Re: i18n of abiword -- combining characters


Subject: Re: i18n of abiword -- combining characters
From: Leonard Rosenthol (leonardr@lazerware.com)
Date: Fri Jan 14 2000 - 17:43:42 CST


At 1:14 PM -0800 1/14/00, Paul Rohr wrote:
>Thai, like some other languages, allows a sequence of individual characters
>to be typed to form a single glyph.

        Arabic, Korean and Yiddish are some others.

>1. Character sequence normalization. (reasonable)
>---------------------------------------------------
>Thus, there needs to be work done (probably at input time) to normalize
>those sequences of combining characters, and perhaps ignore invalid ones.
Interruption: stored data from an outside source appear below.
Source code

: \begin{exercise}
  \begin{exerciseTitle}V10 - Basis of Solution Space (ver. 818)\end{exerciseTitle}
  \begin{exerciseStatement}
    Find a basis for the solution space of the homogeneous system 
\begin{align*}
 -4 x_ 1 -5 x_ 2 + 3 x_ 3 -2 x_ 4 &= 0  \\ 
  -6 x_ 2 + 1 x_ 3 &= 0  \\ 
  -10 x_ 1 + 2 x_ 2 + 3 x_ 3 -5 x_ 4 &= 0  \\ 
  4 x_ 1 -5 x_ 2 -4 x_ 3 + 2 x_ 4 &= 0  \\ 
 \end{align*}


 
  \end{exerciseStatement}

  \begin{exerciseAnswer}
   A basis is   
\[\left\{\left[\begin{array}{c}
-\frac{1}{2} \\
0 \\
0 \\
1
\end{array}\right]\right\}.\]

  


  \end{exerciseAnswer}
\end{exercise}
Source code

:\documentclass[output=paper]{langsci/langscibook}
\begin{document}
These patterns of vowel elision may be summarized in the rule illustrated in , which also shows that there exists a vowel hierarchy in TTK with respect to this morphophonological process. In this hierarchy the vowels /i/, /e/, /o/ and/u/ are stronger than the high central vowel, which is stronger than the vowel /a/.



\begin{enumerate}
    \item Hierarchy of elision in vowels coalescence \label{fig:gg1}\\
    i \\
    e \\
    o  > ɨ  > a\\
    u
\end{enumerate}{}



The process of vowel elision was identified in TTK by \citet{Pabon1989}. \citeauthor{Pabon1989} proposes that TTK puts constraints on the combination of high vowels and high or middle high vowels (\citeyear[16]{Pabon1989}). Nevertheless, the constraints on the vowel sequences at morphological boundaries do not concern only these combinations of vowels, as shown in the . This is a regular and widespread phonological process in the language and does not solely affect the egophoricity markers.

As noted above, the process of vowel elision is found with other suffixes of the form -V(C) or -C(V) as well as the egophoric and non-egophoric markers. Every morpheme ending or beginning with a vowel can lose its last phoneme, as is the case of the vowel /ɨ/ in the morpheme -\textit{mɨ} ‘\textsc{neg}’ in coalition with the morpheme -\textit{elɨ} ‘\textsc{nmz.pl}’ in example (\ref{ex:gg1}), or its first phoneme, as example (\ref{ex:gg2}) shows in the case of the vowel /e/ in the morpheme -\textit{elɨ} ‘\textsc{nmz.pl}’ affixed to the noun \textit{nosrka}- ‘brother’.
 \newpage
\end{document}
        If you use the standard OS input methods, they will handle
all this for you - in fact, they will also handle a number of other
input issues that are pretty complex for some languages (especially
CJK).

>(Otherwise, the variant sequences will make features like spell-check
>prohibitively unreliable.)

        And also search & replace. The whole "combined characters"
in Unicode issue is an interesting one, especially when doing things
like regular expression searches.

>2. Combining characters -- position. (???)
>--------------------------------------------
>The current code assumes that every Unicode character will occupy one cell
>of display space of a known width. However, languages like Thai render
>sequences of several characters into the same display cell.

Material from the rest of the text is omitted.